Global energy markets absorbed conflicting signals Friday as a U.S.-Iran memorandum to reopen the Strait of Hormuz eased immediate supply fears while fresh clashes in Lebanon and postponed follow-up talks kept traders cautious. Brent crude futures settled 0.3 percent lower at $79.59 a barrel after touching $80.37 intraday, while West Texas Intermediate rose 2.3 percent to $78.15; both benchmarks remained on track for roughly 8 percent weekly declines.
The memorandum signed Thursday committed both sides to clearing the waterway that normally carries one-fifth of world oil supply. Three Saudi supertankers moved 6 million barrels through on Thursday, joined by the Hong Kong-flagged Tong Lin Wan and the French LNG carrier Mraikh. Yet more than 500 vessels still waited to exit, traffic stayed far below the pre-war 120-130 daily transits, and at least 46 attacks on shipping since late February had already killed 14 seafarers, according to the International Maritime Organization. Mine-clearing operations could take weeks.
Lebanon developments quickly overshadowed the partial progress. Israeli strikes killed 16 people, and clashes with Hezbollah in southern Lebanon killed four Israeli soldiers, prompting cancellation of planned U.S.-Iran talks in Switzerland and Vice President JD Vance’s travel. White House statements cited unresolved logistical issues; Swiss authorities confirmed the Bürgenstock meeting would not occur.
Analysts emphasized that four months of disruption had already embedded higher costs. Capital Economics’ Simon MacAdam noted that energy and fertilizer price increases typically reach households with a three-month lag.
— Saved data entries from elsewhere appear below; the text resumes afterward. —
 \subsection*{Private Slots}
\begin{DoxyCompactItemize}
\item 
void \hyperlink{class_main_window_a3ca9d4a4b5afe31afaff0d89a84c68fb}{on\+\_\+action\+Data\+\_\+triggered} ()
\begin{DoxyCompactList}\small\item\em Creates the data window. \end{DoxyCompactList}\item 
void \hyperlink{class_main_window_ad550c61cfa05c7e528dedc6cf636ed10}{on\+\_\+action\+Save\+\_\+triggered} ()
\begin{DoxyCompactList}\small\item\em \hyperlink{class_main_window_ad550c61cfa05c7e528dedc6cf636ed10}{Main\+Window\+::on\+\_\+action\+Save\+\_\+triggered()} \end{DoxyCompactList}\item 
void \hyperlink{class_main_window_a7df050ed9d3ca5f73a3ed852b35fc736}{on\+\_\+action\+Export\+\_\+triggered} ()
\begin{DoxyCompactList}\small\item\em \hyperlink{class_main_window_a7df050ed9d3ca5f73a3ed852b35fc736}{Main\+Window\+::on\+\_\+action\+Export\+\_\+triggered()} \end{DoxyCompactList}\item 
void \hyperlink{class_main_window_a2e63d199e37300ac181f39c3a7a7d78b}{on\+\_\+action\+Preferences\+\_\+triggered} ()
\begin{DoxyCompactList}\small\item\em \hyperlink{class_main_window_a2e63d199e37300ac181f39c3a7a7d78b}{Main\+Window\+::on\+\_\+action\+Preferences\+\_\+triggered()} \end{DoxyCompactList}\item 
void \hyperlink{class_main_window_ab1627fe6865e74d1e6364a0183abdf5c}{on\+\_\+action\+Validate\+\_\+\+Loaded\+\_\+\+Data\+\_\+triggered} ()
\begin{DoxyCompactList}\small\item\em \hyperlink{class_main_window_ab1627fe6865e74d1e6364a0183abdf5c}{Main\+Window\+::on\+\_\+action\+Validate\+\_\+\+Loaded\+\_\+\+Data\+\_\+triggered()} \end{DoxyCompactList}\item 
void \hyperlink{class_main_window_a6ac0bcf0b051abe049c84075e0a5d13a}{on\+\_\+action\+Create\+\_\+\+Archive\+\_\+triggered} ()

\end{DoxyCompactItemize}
The World Bank lowered its 2026 global growth forecast to 2.5 percent and raised its inflation projection to 4 percent. Goldman Sachs revised its Brent outlook to an $80 average late this year and $75 in 2027. Europe faces added pressure from low natural-gas storage, while a looming El Niño threatens further food-price gains.
OPEC Secretary General Haitham Al Ghais told CNBC that demand fundamentals remain strong and rejected International Energy Agency forecasts of an impending glut. INTERTANKO managing director Tim Wilkins said owners would move cautiously until mine-sweeping plans and insurance clarity emerge. Central banks have already adjusted: the European Central Bank raised rates last week, and the Federal Reserve lifted its year-end inflation forecast to 3.6 percent while leaving policy unchanged.
Oil prices are expected to trade between $75 and $82 a barrel in the near term, according to Axi analyst Tiago Lacerda, with full normalization dependent on sustained shipping safety and the 60-day truce holding.